The exercise began March 25 and will continue as long as COVID-19 transmission prevention keeps Airmen practicing physical distancing guidelines.
The CTF exercise, which provides training events held by various information security companies around the world, currently has more than 20 squadrons and nearly 250 operators participating to expand cybersecurity and stay current on cyber threats.
“When we do these events, it helps us fine-tune those skills so we don’t forget them,” said Tech. Sgt. Raymond Evans, 50th SCS cyber warfare operator. “It brings new skills to the table because the cyber terrain is constantly changing; there is always a newer operating system version, applications, and hardware every year, and, in some environments, every month.”
The 50th SCS secured an invite to participate through Ezra Ortiz, 50th SCS cyber operations director, who previously worked with the 567th Cyberspace Operations Group.
“The target group is the 567th, but beyond that it becomes a word-of-mouth type event and squadrons can bring guests along,” said 1st Lt. Robert Wilson, 92nd COS chief of training at Joint Base San Antonio-Lackland, Texas. “[Ortiz] is still in touch with a lot of folks over here. Then a lieutenant got in touch with us about our hunt event and we included [50th SCS] on the invite.”
Normally, the 567th COG hosts a ‘hunt’ exercise every two months to keep their operators sharp.
The hunt involves teams of cyber defenders identifying “adversary activities” on friendly networks. If they notice such behavior or recognize a potentially compromised network, they find the threat and stop the activity.

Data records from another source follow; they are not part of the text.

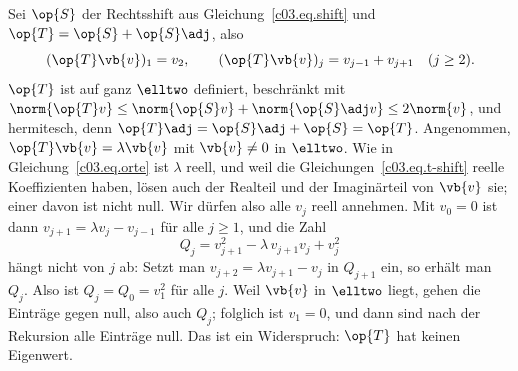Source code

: \begin{vertiefung}[id=c03.v7,
    titel={Ein hermitescher Operator ohne Eigenvektoren},
    wozu={Im Kern lässt sich jeder hermitesche Operator diagonalisieren
      (Satz~\ref{c03.thm.spektral}). In unendlich vielen Dimensionen stimmt das nicht mehr: Hier
      ist ein beschränkter hermitescher Operator auf $\elltwo$, der keinen einzigen Eigenvektor
      hat, und das, was an die Stelle der Eigenbasis tritt.},
    voraussetzung={Satz~\ref{c03.thm.spektral}; Vertiefungen~\ref{c03.v1}, \ref{c03.v5}
      und~\ref{c03.v6} (der Rechtsshift). Der Kern bis Kapitel~4 braucht den Block nicht;
      Kapitel~5 nimmt das Thema mit Ort und Impuls wieder auf.},
    zurueck={In endlicher Dimension hat jeder hermitesche Operator eine Orthonormalbasis aus
      Eigenvektoren. In unendlich vielen Dimensionen kann ein hermitescher Operator ganz ohne
      Eigenvektoren sein; der allgemeine Spektralsatz ersetzt dann die Eigenbasis.}]
  \begin{example}\label{c03.ex.ohne-eigen}
    Sei $\op{S}$ der Rechtsshift aus Gleichung~\eqref{c03.eq.shift} und
    $\op{T} = \op{S} + \op{S}\adj$, also
    \begin{equation}\label{c03.eq.t-shift}
      (\op{T}\vb{v})_1 = v_2 ,
      \qquad
      (\op{T}\vb{v})_j = v_{j-1} + v_{j+1} \quad (j \geq 2) .
    \end{equation}
    $\op{T}$ ist auf ganz $\elltwo$ definiert, beschränkt mit
    $\norm{\op{T}v} \leq \norm{\op{S}v} + \norm{\op{S}\adj v} \leq 2\norm{v}$, und hermitesch,
    denn $\op{T}\adj = \op{S}\adj + \op{S} = \op{T}$. Angenommen, $\op{T}\vb{v} = \lambda\vb{v}$
    mit $\vb{v} \neq 0$ in $\elltwo$. Wie in Gleichung~\eqref{c03.eq.orte} ist $\lambda$ reell,
    und weil die Gleichungen~\eqref{c03.eq.t-shift} reelle Koeffizienten haben, lösen auch der
    Realteil und der Imaginärteil von $\vb{v}$ sie; einer davon ist nicht null. Wir dürfen also
    alle $v_j$ reell annehmen. Mit $v_0 = 0$ ist dann $v_{j+1} = \lambda v_j - v_{j-1}$ für alle
    $j \geq 1$, und die Zahl
    \begin{equation}\label{c03.eq.erhaltung}
      Q_j = v_{j+1}^2 - \lambda\, v_{j+1} v_j + v_j^2
    \end{equation}
    hängt nicht von $j$ ab: Setzt man $v_{j+2} = \lambda v_{j+1} - v_j$ in $Q_{j+1}$ ein, so
    erhält man $Q_j$. Also ist $Q_j = Q_0 = v_1^2$ für alle $j$. Weil $\vb{v}$ in $\elltwo$ liegt,
    gehen die Einträge gegen null, also auch $Q_j$; folglich ist $v_1 = 0$, und dann sind nach
    der Rekursion alle Einträge null. Das ist ein Widerspruch: $\op{T}$ hat keinen Eigenwert.
  \end{example}


\end{vertiefung}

Once 567th COG learned COVID-19 delayed their hunt events, the group compiled training for CTF, which took nearly a week and a half to create.
“It’s important because the longer they’re stuck at home and not running usual training events, the harder it is to stay fresh and in the groove,” Wilson said. “We have opportunities like this where we can set up a competition with a wide selection of different challenges. It provides an opportunity for our operators to stretch their muscles and also try things they might not be [able to elsewhere].”
The CTF exercise provides “a Jeopardy-style” training for Airmen with nearly 200 training options where participants use communication, teamwork and individual skills to complete the mission.
“We have several [trainings] that are host-based analysis on Unix and Windows systems where you’ll either log in to a system and look for evidence that a bad guy’s been there or you’ll get logs from a Windows system and identify what the bad guy did when he was there,” Wilson said. “What’s good is this can be used after [COVID-19]. We can use these [trainings] for mission training and incorporate those once we [return to base].”
Through their first three weeks of participation, 50th SCS made its mark. The squadron placed two of its teams in the top 10, March 26-27.
“Without this kind of practice and training, in the future, if something big was to happen, we would need to marry automation and AI-driven technologies with skilled operators who can respond quickly in a timely manner and be lethal on the keyboard as well,” Evans said. “Learning how to operate as a team can make or break an organization.”
Evans discovered throughout his career that his pursuit of knowledge afforded him several opportunities. It allowed Evans to defend Air Force networks and to complete road missions.
“CTF brings a drive to want to do this more,” Evans said. “In the cyber protection realm, those who did CTFs [developed] a greater drive to want to be better at their jobs because we wanted to outdo one another. It’s important for us to develop our [tactics, techniques and procedures] to document them. We need those to be replicated no matter who’s behind the computer.”